INPUT RECORDS:
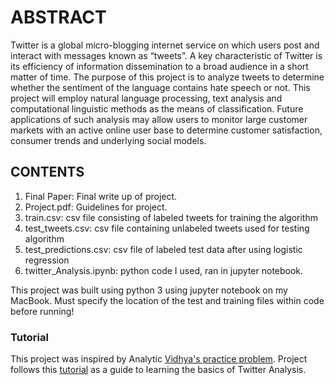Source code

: # ABSTRACT
Twitter is a global micro-blogging internet service on which users post and interact with messages known as “tweets”. 
A key characteristic of Twitter is its efficiency of information dissemination to a broad audience in a short matter 
of time. The purpose of this project is to analyze tweets to determine whether the sentiment of the language contains
hate speech or not. This project will employ natural language processing, text analysis and computational linguistic 
methods as the means of classification. Future applications of such analysis may allow users to monitor large customer
markets with an active online user base to determine customer satisfaction, consumer trends and underlying social models.

## CONTENTS
1. Final Paper: Final write up of project.
2. Project.pdf: Guidelines for project.
3. train.csv: csv file consisting of labeled tweets for training the algorithm
4. test_tweets.csv: csv file containing unlabeled tweets used for testing algorithm
5. test_predictions.csv: csv file of labeled test data after using logistic regression
6. twitter_Analysis.ipynb: python code I used, ran in jupyter notebook.

This project was built using python 3 using jupyter notebook on my MacBook. Must specify the location of the test
and training files within code before running!

### Tutorial
This project was inspired by Analytic [Vidhya's practice problem](https://datahack.analyticsvidhya.com/contest/practice-problem-twitter-sentiment-analysis/). Project follows this [tutorial](https://www.analyticsvidhya.com/blog/2018/07/hands-on-sentiment-analysis-dataset-python/) as a guide to learning the basics of Twitter Analysis.
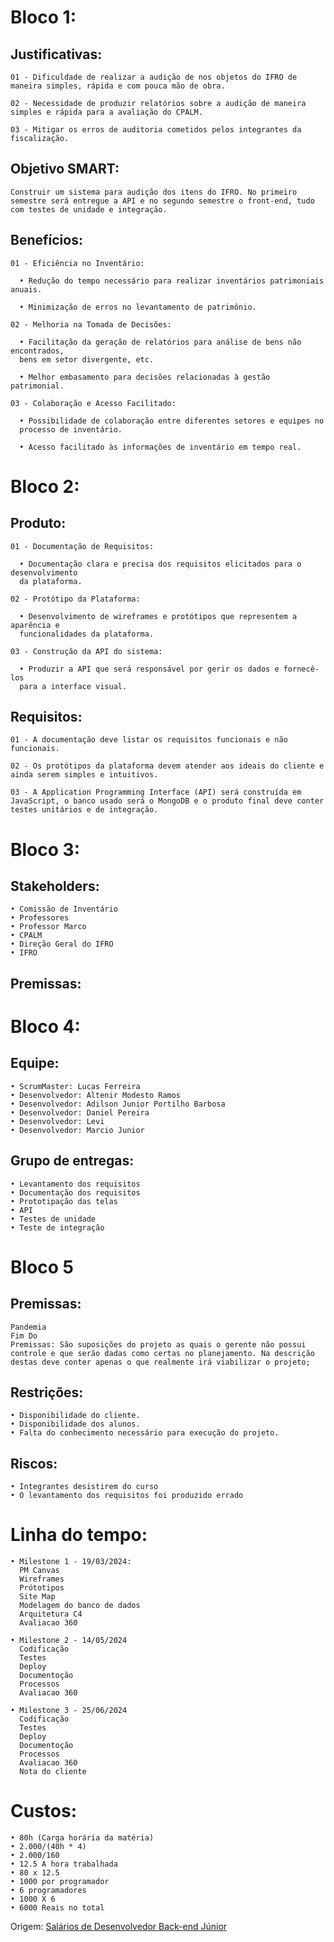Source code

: # Bloco 1:

## Justificativas:

    01 - Dificuldade de realizar a audição de nos objetos do IFRO de maneira simples, rápida e com pouca mão de obra.

    02 - Necessidade de produzir relatórios sobre a audição de maneira simples e rápida para a avaliação do CPALM.

    03 - Mitigar os erros de auditoria cometidos pelos integrantes da fiscalização.

## Objetivo SMART:

    Construir um sistema para audição dos itens do IFRO. No primeiro semestre será entregue a API e no segundo semestre o front-end, tudo com testes de unidade e integração.

## Benefícios:

    01 - Eficiência no Inventário:

      • Redução do tempo necessário para realizar inventários patrimoniais anuais.

      • Minimização de erros no levantamento de patrimônio.

    02 - Melhoria na Tomada de Decisões:

      • Facilitação da geração de relatórios para análise de bens não encontrados,
      bens em setor divergente, etc.

      • Melhor embasamento para decisões relacionadas à gestão patrimonial.

    03 - Colaboração e Acesso Facilitado:

      • Possibilidade de colaboração entre diferentes setores e equipes no
      processo de inventário.

      • Acesso facilitado às informações de inventário em tempo real.

# Bloco 2:

## Produto:

    01 - Documentação de Requisitos:

      • Documentação clara e precisa dos requisitos elicitados para o desenvolvimento
      da plataforma.

    02 - Protótipo da Plataforma:

      • Desenvolvimento de wireframes e protótipos que representem a aparência e
      funcionalidades da plataforma.

    03 - Construção da API do sistema:

      • Produzir a API que será responsável por gerir os dados e fornecê-los
      para a interface visual.

## Requisitos:

    01 - A documentação deve listar os requisitos funcionais e não funcionais.

    02 - Os protótipos da plataforma devem atender aos ideais do cliente e ainda serem simples e intuitivos.

    03 - A Application Programming Interface (API) será construída em JavaScript, o banco usado será o MongoDB e o produto final deve conter testes unitários e de integração.

# Bloco 3:

## Stakeholders:

    • Comissão de Inventário
    • Professores
    • Professor Marco
    • CPALM
    • Direção Geral do IFRO
    • IFRO

## Premissas:

# Bloco 4:

## Equipe:

    • ScrumMaster: Lucas Ferreira
    • Desenvolvedor: Altenir Modesto Ramos
    • Desenvolvedor: Adilson Junior Portilho Barbosa
    • Desenvolvedor: Daniel Pereira
    • Desenvolvedor: Levi
    • Desenvolvedor: Marcio Junior

## Grupo de entregas:

    • Levantamento dos requisitos
    • Documentação dos requisitos
    • Prototipação das telas
    • API
    • Testes de unidade
    • Teste de integração

# Bloco 5

## Premissas:

    Pandemia
    Fim Do
    Premissas: São suposições do projeto as quais o gerente não possui controle e que serão dadas como certas no planejamento. Na descrição destas deve conter apenas o que realmente irá viabilizar o projeto;

## Restrições:
    • Disponibilidade do cliente.
    • Disponibilidade dos alunos.
    • Falta do conhecimento necessário para execução do projeto.

## Riscos:
    • Integrantes desistirem do curso
    • O levantamento dos requisitos foi produzido errado

# Linha do tempo:

    • Milestone 1 - 19/03/2024:
      PM Canvas
      Wireframes
      Prótotipos
      Site Map
      Modelagem do banco de dados
      Arquitetura C4
      Avaliacao 360

    • Milestone 2 - 14/05/2024
      Codificação
      Testes
      Deploy
      Documentoção
      Processos
      Avaliacao 360

    • Milestone 3 - 25/06/2024
      Codificação
      Testes
      Deploy
      Documentoção
      Processos
      Avaliacao 360
      Nota do cliente

# Custos:

    • 80h (Carga horária da matéria)
    • 2.000/(40h * 4)
    • 2.000/160
    • 12.5 A hora trabalhada
    • 80 x 12.5
    • 1000 por programador
    • 6 programadores
    • 1000 X 6
    • 6000 Reais no total

Origem: [Salários de Desenvolvedor Back-end Júnior](https://www.glassdoor.com.br/Sal%C3%A1rios/desenvolvedor-back-end-jr-sal%C3%A1rio-SRCH_KO0,25.htm)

YOUR INSTRUCTIONS: Go through the listing above and locate each line that holds the word "Junior". Copy those lines.

EXPECTED ANSWER:
    • Desenvolvedor: Adilson Junior Portilho Barbosa
    • Desenvolvedor: Marcio Junior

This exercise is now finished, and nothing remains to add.